··· Supplied entries ···

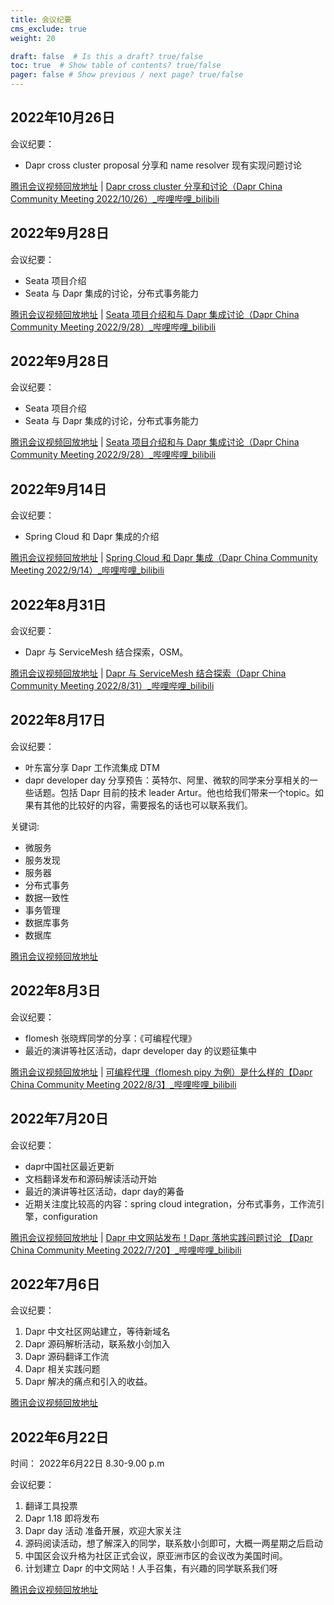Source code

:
 ```yaml
---
title: 会议纪要
cms_exclude: true
weight: 20

draft: false  # Is this a draft? true/false
toc: true  # Show table of contents? true/false
pager: false # Show previous / next page? true/false
---
```


## 2022年10月26日

会议纪要：

- Dapr cross cluster proposal 分享和 name resolver 现有实现问题讨论

[腾讯会议视频回放地址](https://meeting.tencent.com/user-center/shared-record-info?id=f11f69f8-f8ed-4239-b91e-542c69d41ce3&from=3) | [Dapr cross cluster 分享和讨论（Dapr China Community Meeting 2022/10/26）_哔哩哔哩_bilibili](https://www.bilibili.com/video/BV19W4y1E72F/)

## 2022年9月28日

会议纪要：

- Seata 项目介绍
- Seata 与 Dapr 集成的讨论，分布式事务能力

[腾讯会议视频回放地址](https://meeting.tencent.com/v2/cloud-record/share?id=19ed703c-e7d2-423d-b018-94f5d7c939b4&from=3) | [Seata 项目介绍和与 Dapr 集成讨论（Dapr China Community Meeting 2022/9/28）_哔哩哔哩_bilibili](https://www.bilibili.com/video/BV1Qd4y1i7V2/)

## 2022年9月28日

会议纪要：

- Seata 项目介绍
- Seata 与 Dapr 集成的讨论，分布式事务能力

[腾讯会议视频回放地址](https://meeting.tencent.com/v2/cloud-record/share?id=19ed703c-e7d2-423d-b018-94f5d7c939b4&from=3) | [Seata 项目介绍和与 Dapr 集成讨论（Dapr China Community Meeting 2022/9/28）_哔哩哔哩_bilibili](https://www.bilibili.com/video/BV1Qd4y1i7V2/?vd_source=cd7bcc3fea404f307fadbb696b293c84)

## 2022年9月14日

会议纪要：

- Spring Cloud 和 Dapr 集成的介绍

[腾讯会议视频回放地址](https://meeting.tencent.com/v2/cloud-record/share?id=37f24444-3d48-4f1b-8dcd-2621a40170de&from=3) | [Spring Cloud 和 Dapr 集成（Dapr China Community Meeting 2022/9/14）_哔哩哔哩_bilibili](https://www.bilibili.com/video/BV1nV4y1L7Sv/?vd_source=cd7bcc3fea404f307fadbb696b293c84)

## 2022年8月31日

会议纪要：

- Dapr 与 ServiceMesh 结合探索，OSM。

[腾讯会议视频回放地址](https://meeting.tencent.com/v2/cloud-record/share?id=11e4bc6e-3e1d-4a77-95ca-4c199ee4cb4f&from=3) | [Dapr 与 ServiceMesh 结合探索（Dapr China Community Meeting 2022/8/31）_哔哩哔哩_bilibili](https://www.bilibili.com/video/BV1dV4y1T79g/?vd_source=cd7bcc3fea404f307fadbb696b293c84)

## 2022年8月17日

会议纪要：

- 叶东富分享 Dapr 工作流集成 DTM
- dapr developer day 分享预告：英特尔、阿里、微软的同学来分享相关的一些话题。包括 Dapr 目前的技术 leader Artur。他也给我们带来一个topic。如果有其他的比较好的内容，需要报名的话也可以联系我们。

关键词:

- 微服务
- 服务发现
- 服务器
- 分布式事务
- 数据一致性
- 事务管理
- 数据库事务
- 数据库

[腾讯会议视频回放地址](https://meeting.tencent.com/v2/cloud-record/share?id=27580fbd-6ec1-4b1b-872b-891a57274fdb&from=3) 

## 2022年8月3日

会议纪要：

- flomesh 张晓辉同学的分享：《可编程代理》
- 最近的演讲等社区活动，dapr developer day 的议题征集中

[腾讯会议视频回放地址](https://meeting.tencent.com/user-center/meeting-record/info?meeting_id=1554805986274000896&id=14311201249202778690&from=0) | [可编程代理（flomesh pipy 为例）是什么样的【Dapr China Community Meeting 2022/8/3】\_哔哩哔哩\_bilibili](https://www.bilibili.com/video/BV1nd4y1N73r?spm_id_from=333.999.0.0&vd_source=cd7bcc3fea404f307fadbb696b293c84)


## 2022年7月20日

会议纪要：

- dapr中国社区最近更新
- 文档翻译发布和源码解读活动开始
- 最近的演讲等社区活动，dapr day的筹备
- 近期关注度比较高的内容：spring cloud integration，分布式事务，工作流引擎，configuration 

[腾讯会议视频回放地址](https://meeting.tencent.com/user-center/shared-record-info?id=bd3b3fd3-47bc-4ea5-969f-e7e966ae1e2c&from=7) | [Dapr 中文网站发布！Dapr 落地实践问题讨论 【Dapr China Community Meeting 2022/7/20】\_哔哩哔哩\_bilibili](https://www.bilibili.com/video/BV1Qg411Z7W4?spm_id_from=333.999.0.0&vd_source=cd7bcc3fea404f307fadbb696b293c84)

## 2022年7月6日

会议纪要：

1. Dapr 中文社区网站建立，等待新域名
2. Dapr 源码解析活动，联系敖小剑加入
3. Dapr 源码翻译工作流
4. Dapr 相关实践问题
5. Dapr 解决的痛点和引入的收益。

[腾讯会议视频回放地址](https://meeting.tencent.com/v2/cloud-record/share?id=97077c24-617d-440c-b57c-29ac5397607b&from=3)


## 2022年6月22日

时间： 2022年6月22日 8.30-9.00 p.m

会议纪要：

1. 翻译工具投票
2. Dapr 1.18 即将发布
3. Dapr day 活动 准备开展，欢迎大家关注
4. 源码阅读活动，想了解深入的同学，联系敖小剑即可，大概一两星期之后启动
5. 中国区会议升格为社区正式会议，原亚洲市区的会议改为美国时间。
6. 计划建立 Dapr 的中文网站！人手召集，有兴趣的同学联系我们呀

[腾讯会议视频回放地址](https://meeting.tencent.com/v2/cloud-record/share?id=9606a5cb-b011-4b95-aac8-b60cb5504188&from=3)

···

▶ [Work request] From the entries, give the number of lines where the string "最近的演讲等社区活动" is found, and nothing else.

▶ [Answer for the task] 2